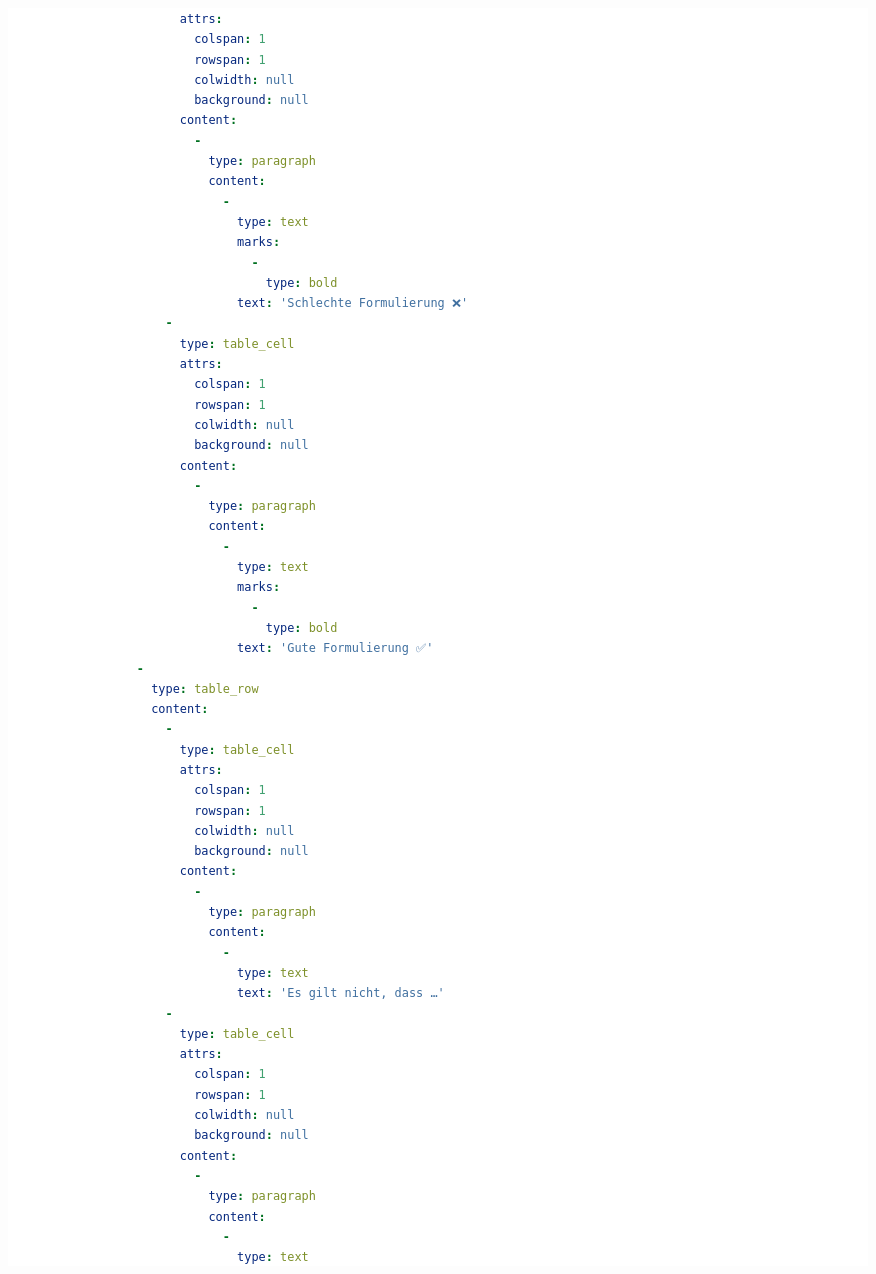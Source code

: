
 ```yaml
                        attrs:
                          colspan: 1
                          rowspan: 1
                          colwidth: null
                          background: null
                        content:
                          -
                            type: paragraph
                            content:
                              -
                                type: text
                                marks:
                                  -
                                    type: bold
                                text: 'Schlechte Formulierung ❌'
                      -
                        type: table_cell
                        attrs:
                          colspan: 1
                          rowspan: 1
                          colwidth: null
                          background: null
                        content:
                          -
                            type: paragraph
                            content:
                              -
                                type: text
                                marks:
                                  -
                                    type: bold
                                text: 'Gute Formulierung ✅'
                  -
                    type: table_row
                    content:
                      -
                        type: table_cell
                        attrs:
                          colspan: 1
                          rowspan: 1
                          colwidth: null
                          background: null
                        content:
                          -
                            type: paragraph
                            content:
                              -
                                type: text
                                text: 'Es gilt nicht, dass …'
                      -
                        type: table_cell
                        attrs:
                          colspan: 1
                          rowspan: 1
                          colwidth: null
                          background: null
                        content:
                          -
                            type: paragraph
                            content:
                              -
                                type: text
```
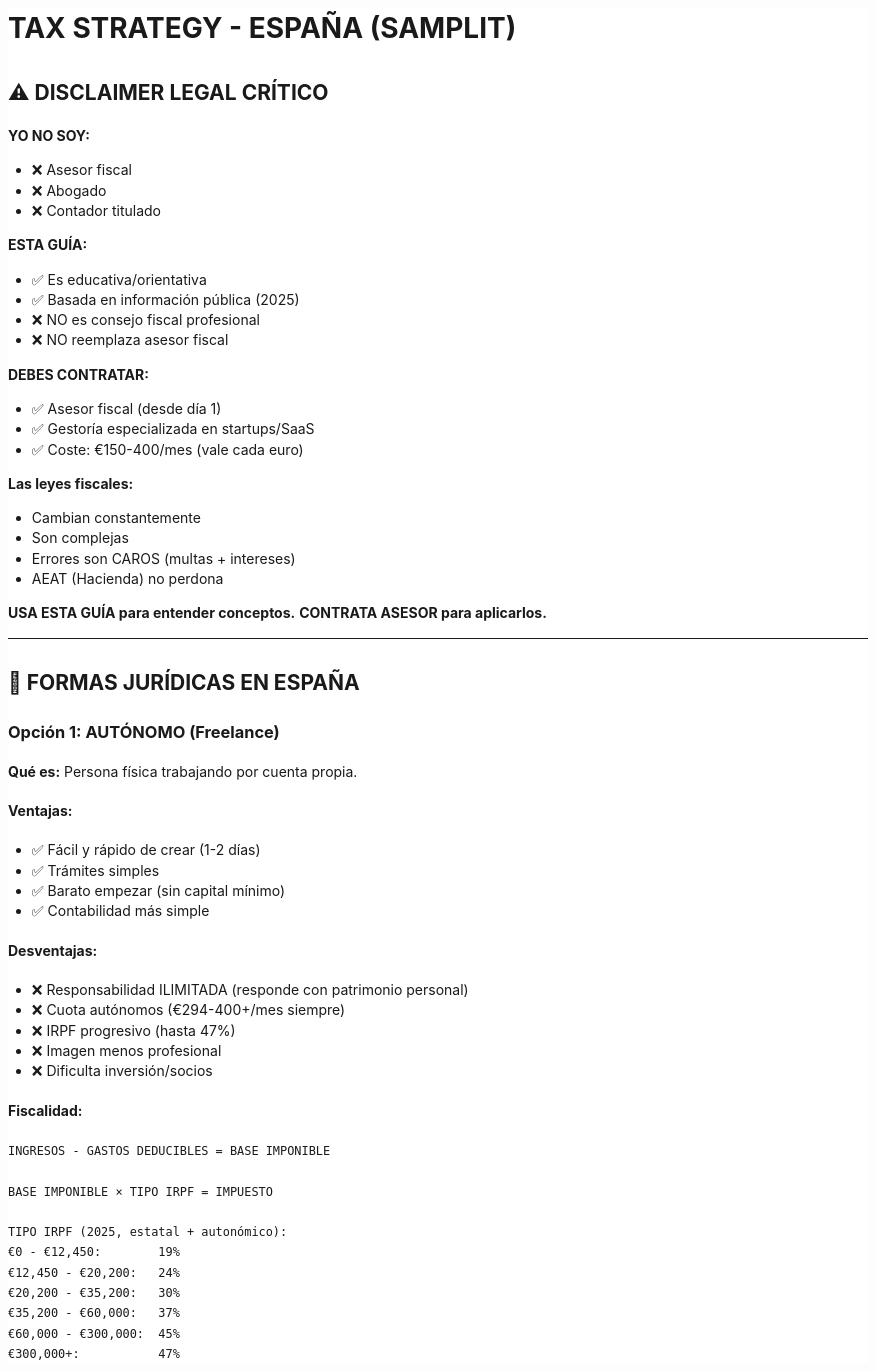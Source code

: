 # TAX STRATEGY - ESPAÑA (SAMPLIT)

## ⚠️ DISCLAIMER LEGAL CRÍTICO

**YO NO SOY:**
- ❌ Asesor fiscal
- ❌ Abogado
- ❌ Contador titulado

**ESTA GUÍA:**
- ✅ Es educativa/orientativa
- ✅ Basada en información pública (2025)
- ❌ NO es consejo fiscal profesional
- ❌ NO reemplaza asesor fiscal

**DEBES CONTRATAR:**
- ✅ Asesor fiscal (desde día 1)
- ✅ Gestoría especializada en startups/SaaS
- ✅ Coste: €150-400/mes (vale cada euro)

**Las leyes fiscales:**
- Cambian constantemente
- Son complejas
- Errores son CAROS (multas + intereses)
- AEAT (Hacienda) no perdona

**USA ESTA GUÍA para entender conceptos.**
**CONTRATA ASESOR para aplicarlos.**

---

## 🏢 FORMAS JURÍDICAS EN ESPAÑA

### Opción 1: AUTÓNOMO (Freelance)

**Qué es:** Persona física trabajando por cuenta propia.

#### Ventajas:
- ✅ Fácil y rápido de crear (1-2 días)
- ✅ Trámites simples
- ✅ Barato empezar (sin capital mínimo)
- ✅ Contabilidad más simple

#### Desventajas:
- ❌ Responsabilidad ILIMITADA (responde con patrimonio personal)
- ❌ Cuota autónomos (€294-400+/mes siempre)
- ❌ IRPF progresivo (hasta 47%)
- ❌ Imagen menos profesional
- ❌ Dificulta inversión/socios

#### Fiscalidad:
```
INGRESOS - GASTOS DEDUCIBLES = BASE IMPONIBLE

BASE IMPONIBLE × TIPO IRPF = IMPUESTO

TIPO IRPF (2025, estatal + autonómico):
€0 - €12,450:        19%
€12,450 - €20,200:   24%
€20,200 - €35,200:   30%
€35,200 - €60,000:   37%
€60,000 - €300,000:  45%
€300,000+:           47%

```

------------------------------------

Select the lines in this material that hold the word "Formulierung", leaving none out.

* [Task solution]
                                text: 'Schlechte Formulierung ❌'
                                text: 'Gute Formulierung ✅'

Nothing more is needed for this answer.